Volume Size

Volume Size:

Image
  • It is what you set during the volume creation, and we will call it nominal size in this doc to avoid ambiguity.

  • Since the volume itself is just a CRD object in Kubernetes and the data is stored in each replica, this is actually the nominal size of each replica.

  • The reason we call this field as "nominal size" is that Longhorn replicas are using sparse files to store data and this value is the apparent size of the sparse files (the maximum size to which they may expand). The actual size used by each replica is not equal to this nominal size.

  • Based on this nominal size, the replicas will be scheduled to those nodes that have enough allocatable space during the volume creation. (See this doc for more info about node allocation size.)

  • The value of nominal size determines the max available space when the volume is in use. In other words, the current active data size hold by a volume cannot be greater than its nominal size.

  • The maximum volume size is based on the disk’s file system (for example, 16383 GiB for ext4).

Volume Actual Size

Image
  • The actual size indicates the actual space used by each replica on the corresponding node.

  • Since all historical data stored in the snapshots and active data will be calculated into the actual size, the final value can be greater than the nominal size.

  • The actual size will be shown only when the volume is running.

Example

In the example, we will explain how volume size and actual size get changed after a bunch of IO and snapshot related operations.

The illustration presents the file organization of one replica. The volume head and snapshots are actually sparse files, which we mentioned above.

Image
  1. Create a 12 Gi volume with a single replica, then attach and mount it on a node. See Figure 1 of the illustration.

    • For the empty volume, the nominal size is 12 Gi and the actual size is almost 0.

    • There is some meta info in the volume hence the actual size is 260 Mi and is not exactly 0.

Image
  1. Write 4 Gi data (data#0) in the volume mount point. The actual size is increased by 4 Gi because of the allocated blocks in the replica for the 4 Gi data. Meanwhile, df command in the filesystem also shows the 4 Gi used space. See Figure 2 of the illustration.

Image
  1. Delete the 4 Gi data. Then, df command shows that the used space of the filesystem is nearly 0, but the actual size is unchanged.

    Users can see by default the volume actual size is not shrunk after deleting the 4 Gi data. Longhorn is a block-level storage system. Therefore, the deletion in the filesystem only marks the blocks that belong to the deleted file as unused. Currently, Longhorn will not apply TRIM/UNMAP operations automatically/periodically. if you want to do filesystem trim, please check this doc for details.

Image
  1. Then, rewrite the 4 Gi data (data#1), and the df command in the filesystem shows 4 Gi used space again. However, the actual size is increased by 4 Gi and becomes 8.25Gi. See Figure 3(a) of the illustration.

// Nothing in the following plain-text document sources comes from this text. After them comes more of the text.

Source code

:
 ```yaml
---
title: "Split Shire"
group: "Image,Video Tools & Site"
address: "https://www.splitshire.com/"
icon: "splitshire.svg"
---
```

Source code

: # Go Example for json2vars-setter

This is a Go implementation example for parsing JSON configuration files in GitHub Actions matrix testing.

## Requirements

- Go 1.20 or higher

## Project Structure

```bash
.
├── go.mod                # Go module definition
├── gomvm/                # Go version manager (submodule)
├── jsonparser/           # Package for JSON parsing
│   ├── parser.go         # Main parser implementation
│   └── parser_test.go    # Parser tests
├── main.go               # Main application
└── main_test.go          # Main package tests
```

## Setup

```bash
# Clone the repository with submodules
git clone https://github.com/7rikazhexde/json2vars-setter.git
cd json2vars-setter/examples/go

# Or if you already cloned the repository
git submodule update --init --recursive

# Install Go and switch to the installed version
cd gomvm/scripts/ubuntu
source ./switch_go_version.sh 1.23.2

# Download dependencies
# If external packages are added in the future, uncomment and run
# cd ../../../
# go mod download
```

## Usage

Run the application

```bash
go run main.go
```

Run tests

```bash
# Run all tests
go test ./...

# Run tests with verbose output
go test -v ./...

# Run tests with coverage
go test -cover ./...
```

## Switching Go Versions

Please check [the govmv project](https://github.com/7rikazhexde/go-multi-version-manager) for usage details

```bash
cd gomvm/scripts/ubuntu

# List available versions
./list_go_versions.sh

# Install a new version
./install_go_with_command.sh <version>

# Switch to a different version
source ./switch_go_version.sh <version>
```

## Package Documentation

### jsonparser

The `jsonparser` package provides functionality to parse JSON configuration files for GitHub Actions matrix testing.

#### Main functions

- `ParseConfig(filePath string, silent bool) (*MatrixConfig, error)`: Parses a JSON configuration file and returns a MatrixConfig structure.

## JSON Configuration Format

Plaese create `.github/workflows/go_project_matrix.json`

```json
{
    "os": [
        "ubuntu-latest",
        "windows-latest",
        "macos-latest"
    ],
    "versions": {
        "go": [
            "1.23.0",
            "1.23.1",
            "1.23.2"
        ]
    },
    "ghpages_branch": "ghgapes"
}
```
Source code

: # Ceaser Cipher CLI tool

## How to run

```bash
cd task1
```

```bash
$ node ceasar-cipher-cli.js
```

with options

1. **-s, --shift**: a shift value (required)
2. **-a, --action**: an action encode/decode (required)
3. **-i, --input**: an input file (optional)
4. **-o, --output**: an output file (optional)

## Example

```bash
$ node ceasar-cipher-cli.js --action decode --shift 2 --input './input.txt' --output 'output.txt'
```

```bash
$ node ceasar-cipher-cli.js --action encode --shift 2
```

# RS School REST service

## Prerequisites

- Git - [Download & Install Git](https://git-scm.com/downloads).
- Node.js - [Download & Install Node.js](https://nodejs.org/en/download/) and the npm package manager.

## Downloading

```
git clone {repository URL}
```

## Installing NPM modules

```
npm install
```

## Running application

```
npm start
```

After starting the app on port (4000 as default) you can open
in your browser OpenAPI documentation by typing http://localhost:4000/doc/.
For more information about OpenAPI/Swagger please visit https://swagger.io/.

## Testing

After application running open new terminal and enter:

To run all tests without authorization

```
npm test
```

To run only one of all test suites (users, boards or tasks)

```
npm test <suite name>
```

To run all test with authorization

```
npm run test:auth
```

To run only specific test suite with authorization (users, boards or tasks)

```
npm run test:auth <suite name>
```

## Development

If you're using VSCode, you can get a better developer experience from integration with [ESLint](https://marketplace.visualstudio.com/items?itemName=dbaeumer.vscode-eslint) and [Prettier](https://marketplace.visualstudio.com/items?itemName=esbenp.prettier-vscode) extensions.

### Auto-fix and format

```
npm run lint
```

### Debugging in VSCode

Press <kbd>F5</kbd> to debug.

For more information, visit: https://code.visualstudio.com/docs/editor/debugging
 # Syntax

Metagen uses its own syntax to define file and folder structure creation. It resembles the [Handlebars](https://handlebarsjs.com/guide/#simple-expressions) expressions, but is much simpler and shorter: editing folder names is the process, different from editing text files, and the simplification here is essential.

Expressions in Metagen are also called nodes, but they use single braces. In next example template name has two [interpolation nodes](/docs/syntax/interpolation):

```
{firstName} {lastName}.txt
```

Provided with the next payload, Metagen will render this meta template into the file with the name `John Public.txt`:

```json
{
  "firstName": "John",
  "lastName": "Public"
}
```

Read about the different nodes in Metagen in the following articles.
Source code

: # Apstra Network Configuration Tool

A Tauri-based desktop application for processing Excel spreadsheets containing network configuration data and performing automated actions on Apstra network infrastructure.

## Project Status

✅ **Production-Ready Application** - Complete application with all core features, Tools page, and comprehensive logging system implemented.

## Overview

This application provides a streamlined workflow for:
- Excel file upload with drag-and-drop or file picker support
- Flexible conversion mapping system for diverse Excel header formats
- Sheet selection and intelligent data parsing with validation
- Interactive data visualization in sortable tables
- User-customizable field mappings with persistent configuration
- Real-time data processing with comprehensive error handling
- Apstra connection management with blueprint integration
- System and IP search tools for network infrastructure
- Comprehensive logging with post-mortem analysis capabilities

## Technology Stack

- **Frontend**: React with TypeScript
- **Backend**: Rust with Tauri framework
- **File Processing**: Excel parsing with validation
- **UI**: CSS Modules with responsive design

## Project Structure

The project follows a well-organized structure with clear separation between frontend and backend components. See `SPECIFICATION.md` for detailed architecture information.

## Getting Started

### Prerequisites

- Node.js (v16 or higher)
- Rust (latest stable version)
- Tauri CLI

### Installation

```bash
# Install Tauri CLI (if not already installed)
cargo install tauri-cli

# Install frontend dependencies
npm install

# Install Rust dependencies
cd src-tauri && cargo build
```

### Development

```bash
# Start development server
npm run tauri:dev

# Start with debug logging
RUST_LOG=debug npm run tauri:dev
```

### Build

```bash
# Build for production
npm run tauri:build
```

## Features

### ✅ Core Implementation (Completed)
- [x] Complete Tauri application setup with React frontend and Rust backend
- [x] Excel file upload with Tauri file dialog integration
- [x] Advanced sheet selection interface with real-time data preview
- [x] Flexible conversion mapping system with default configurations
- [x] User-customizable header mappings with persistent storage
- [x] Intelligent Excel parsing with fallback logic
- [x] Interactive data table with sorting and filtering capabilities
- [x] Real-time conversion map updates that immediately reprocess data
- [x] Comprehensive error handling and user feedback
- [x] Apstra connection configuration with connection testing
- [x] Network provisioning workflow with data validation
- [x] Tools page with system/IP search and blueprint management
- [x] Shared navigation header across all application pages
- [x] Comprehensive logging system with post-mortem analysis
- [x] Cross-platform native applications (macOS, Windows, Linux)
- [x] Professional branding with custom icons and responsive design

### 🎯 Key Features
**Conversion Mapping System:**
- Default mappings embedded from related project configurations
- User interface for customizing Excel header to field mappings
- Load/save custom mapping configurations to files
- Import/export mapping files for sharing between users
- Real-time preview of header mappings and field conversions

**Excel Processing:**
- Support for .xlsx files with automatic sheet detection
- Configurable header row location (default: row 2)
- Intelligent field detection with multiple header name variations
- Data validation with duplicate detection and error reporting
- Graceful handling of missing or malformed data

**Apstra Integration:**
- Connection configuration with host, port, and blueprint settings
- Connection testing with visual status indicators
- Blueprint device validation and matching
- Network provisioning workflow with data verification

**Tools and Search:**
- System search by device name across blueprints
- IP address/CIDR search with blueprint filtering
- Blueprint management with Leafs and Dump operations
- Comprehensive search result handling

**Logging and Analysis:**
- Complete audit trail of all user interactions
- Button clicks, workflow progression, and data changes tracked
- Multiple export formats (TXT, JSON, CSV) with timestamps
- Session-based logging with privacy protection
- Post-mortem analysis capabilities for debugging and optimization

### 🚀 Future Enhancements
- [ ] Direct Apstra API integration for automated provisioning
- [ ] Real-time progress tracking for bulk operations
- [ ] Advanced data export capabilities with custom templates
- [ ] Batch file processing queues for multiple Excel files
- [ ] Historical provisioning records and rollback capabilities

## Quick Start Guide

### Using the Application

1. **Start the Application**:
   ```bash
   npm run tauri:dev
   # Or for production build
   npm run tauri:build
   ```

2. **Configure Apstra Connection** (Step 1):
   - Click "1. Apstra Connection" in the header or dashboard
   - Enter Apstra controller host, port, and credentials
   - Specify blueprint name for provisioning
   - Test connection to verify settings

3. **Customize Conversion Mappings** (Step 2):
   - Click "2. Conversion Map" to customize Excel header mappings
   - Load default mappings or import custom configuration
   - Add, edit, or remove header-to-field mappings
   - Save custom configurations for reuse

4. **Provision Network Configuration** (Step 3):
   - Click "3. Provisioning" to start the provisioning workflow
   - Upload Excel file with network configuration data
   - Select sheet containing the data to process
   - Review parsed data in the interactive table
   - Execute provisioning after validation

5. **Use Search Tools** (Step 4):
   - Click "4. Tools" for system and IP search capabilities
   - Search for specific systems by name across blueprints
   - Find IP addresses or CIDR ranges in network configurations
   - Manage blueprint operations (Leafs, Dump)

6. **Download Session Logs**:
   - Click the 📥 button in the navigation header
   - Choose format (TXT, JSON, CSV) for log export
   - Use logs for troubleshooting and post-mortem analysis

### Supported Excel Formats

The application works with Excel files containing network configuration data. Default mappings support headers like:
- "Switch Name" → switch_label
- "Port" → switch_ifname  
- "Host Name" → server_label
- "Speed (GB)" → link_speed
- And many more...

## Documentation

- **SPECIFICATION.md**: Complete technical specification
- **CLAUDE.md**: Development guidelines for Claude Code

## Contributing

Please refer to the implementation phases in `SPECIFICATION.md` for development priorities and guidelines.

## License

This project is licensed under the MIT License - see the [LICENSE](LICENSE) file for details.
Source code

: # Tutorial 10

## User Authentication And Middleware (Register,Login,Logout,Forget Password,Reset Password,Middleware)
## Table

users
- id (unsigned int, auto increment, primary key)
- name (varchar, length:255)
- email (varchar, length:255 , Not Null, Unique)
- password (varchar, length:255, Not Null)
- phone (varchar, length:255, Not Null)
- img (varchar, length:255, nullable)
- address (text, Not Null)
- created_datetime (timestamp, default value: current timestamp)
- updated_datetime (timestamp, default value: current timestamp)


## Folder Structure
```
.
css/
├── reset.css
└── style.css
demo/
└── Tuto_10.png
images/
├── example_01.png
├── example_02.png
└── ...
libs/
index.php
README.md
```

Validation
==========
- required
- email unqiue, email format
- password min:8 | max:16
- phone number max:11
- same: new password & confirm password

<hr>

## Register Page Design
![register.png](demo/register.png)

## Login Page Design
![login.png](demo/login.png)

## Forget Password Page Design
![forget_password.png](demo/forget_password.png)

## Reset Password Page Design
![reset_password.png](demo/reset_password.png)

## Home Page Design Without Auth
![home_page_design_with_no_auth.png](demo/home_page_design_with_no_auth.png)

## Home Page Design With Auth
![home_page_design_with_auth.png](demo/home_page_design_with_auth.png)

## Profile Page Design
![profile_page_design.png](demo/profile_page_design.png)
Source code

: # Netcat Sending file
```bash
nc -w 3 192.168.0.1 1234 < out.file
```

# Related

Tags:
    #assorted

    After deletion, filesystem may or maynot reuse the recently freed blocks from recently deleted files according to the filesystem design and please refer to Block allocation strategies of various filesystems. If the volume nominal size is 12 Gi, the actual size in the end would range from 4 Gi to 8 Gi since the filesystem may or maynot reuse the freed blocks. On the other hand, if the volume nominal size is 6 Gi, the actual size at the end would range from 4 Gi to 6 Gi, because the filesystem has to reuse the freed blocks in the 2nd round of writing. See Figure 3(b) of the illustration.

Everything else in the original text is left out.